(Extracted entries)
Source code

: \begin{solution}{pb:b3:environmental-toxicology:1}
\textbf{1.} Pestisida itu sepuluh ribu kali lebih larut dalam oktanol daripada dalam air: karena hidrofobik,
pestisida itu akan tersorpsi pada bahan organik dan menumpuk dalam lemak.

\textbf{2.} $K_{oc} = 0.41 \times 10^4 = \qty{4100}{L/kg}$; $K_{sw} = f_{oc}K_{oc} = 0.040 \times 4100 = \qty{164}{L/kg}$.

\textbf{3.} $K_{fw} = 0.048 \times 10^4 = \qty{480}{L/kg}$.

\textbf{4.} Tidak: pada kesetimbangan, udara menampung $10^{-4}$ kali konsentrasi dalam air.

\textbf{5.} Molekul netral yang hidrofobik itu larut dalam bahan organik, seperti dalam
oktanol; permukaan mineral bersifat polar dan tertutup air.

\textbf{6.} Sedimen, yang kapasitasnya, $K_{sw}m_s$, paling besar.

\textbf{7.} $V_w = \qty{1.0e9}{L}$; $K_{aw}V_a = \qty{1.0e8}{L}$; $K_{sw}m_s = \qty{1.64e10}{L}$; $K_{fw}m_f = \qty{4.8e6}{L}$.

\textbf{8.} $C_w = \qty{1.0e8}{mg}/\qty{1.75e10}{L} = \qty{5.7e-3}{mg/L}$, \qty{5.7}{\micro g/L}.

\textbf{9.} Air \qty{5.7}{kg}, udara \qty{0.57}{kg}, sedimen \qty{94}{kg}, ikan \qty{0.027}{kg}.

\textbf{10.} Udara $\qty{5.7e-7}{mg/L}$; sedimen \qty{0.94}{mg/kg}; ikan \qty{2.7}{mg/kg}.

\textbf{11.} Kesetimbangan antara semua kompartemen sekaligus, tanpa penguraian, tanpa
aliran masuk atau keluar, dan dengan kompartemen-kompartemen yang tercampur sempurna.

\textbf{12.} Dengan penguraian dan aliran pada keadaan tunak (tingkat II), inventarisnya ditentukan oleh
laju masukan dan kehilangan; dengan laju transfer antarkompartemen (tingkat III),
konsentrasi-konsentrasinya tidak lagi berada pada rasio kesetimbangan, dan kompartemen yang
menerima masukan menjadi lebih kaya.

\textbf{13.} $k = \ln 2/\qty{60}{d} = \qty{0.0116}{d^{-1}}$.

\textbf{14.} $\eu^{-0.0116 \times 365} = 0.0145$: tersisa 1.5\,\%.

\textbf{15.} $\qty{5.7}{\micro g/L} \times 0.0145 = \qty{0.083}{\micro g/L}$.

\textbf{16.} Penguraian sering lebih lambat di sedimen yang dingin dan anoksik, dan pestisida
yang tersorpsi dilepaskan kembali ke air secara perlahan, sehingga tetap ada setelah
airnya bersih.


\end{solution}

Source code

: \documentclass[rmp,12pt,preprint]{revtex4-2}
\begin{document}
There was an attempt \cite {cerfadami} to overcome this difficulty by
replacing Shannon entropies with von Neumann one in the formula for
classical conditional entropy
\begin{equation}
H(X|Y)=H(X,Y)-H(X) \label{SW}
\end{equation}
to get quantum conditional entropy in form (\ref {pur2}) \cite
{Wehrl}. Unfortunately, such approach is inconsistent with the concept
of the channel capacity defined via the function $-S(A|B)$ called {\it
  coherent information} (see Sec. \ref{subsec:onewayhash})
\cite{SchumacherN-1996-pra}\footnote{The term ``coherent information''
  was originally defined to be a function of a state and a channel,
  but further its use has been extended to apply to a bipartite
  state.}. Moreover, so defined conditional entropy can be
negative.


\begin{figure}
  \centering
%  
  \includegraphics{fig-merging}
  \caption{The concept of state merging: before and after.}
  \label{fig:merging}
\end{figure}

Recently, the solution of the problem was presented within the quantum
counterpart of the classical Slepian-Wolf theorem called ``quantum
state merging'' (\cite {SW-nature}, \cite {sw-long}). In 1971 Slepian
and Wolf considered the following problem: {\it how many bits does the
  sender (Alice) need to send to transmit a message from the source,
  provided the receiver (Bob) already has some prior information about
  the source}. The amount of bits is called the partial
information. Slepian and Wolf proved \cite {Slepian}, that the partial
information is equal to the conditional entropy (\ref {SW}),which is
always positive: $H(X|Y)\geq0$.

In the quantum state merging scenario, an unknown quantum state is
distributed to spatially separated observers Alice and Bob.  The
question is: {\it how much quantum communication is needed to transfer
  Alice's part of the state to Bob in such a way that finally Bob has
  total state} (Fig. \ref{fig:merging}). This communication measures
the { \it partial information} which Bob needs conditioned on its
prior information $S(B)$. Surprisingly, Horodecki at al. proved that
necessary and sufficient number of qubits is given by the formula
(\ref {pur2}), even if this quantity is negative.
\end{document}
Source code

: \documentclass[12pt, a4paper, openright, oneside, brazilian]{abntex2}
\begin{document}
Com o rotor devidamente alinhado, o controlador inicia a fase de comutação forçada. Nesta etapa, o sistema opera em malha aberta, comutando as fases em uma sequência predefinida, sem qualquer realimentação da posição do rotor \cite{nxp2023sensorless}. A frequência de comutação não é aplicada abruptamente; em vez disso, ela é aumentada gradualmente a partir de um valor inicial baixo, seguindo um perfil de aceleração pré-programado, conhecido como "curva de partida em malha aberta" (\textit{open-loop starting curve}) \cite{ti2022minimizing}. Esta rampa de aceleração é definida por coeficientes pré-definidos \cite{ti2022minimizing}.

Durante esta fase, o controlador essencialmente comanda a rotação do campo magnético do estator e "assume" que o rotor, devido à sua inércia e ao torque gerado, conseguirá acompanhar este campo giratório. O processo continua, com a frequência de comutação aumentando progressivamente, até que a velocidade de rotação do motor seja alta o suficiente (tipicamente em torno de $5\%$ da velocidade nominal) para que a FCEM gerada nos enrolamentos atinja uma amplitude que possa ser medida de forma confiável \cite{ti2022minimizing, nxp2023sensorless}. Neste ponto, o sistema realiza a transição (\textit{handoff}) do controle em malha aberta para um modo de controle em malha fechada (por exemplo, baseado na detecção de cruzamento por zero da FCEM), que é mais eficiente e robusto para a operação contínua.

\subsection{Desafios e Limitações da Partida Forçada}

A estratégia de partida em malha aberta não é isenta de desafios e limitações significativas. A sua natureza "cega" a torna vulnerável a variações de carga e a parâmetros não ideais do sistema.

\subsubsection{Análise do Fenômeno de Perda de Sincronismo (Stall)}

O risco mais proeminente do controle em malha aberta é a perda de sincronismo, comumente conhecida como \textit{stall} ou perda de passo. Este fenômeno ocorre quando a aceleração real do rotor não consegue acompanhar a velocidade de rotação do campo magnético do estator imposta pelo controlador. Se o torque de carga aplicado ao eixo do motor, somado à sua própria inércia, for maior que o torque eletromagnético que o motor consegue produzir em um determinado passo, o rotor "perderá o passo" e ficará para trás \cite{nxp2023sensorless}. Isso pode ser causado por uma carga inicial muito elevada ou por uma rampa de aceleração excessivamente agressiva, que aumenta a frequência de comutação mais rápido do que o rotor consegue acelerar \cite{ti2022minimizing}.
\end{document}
(End Extracted entries)
**Prompt**
Whenever the word "communication" appears in a line of the data above, that line counts. Say how many lines count, and nothing more.

**Response to this exercise**
2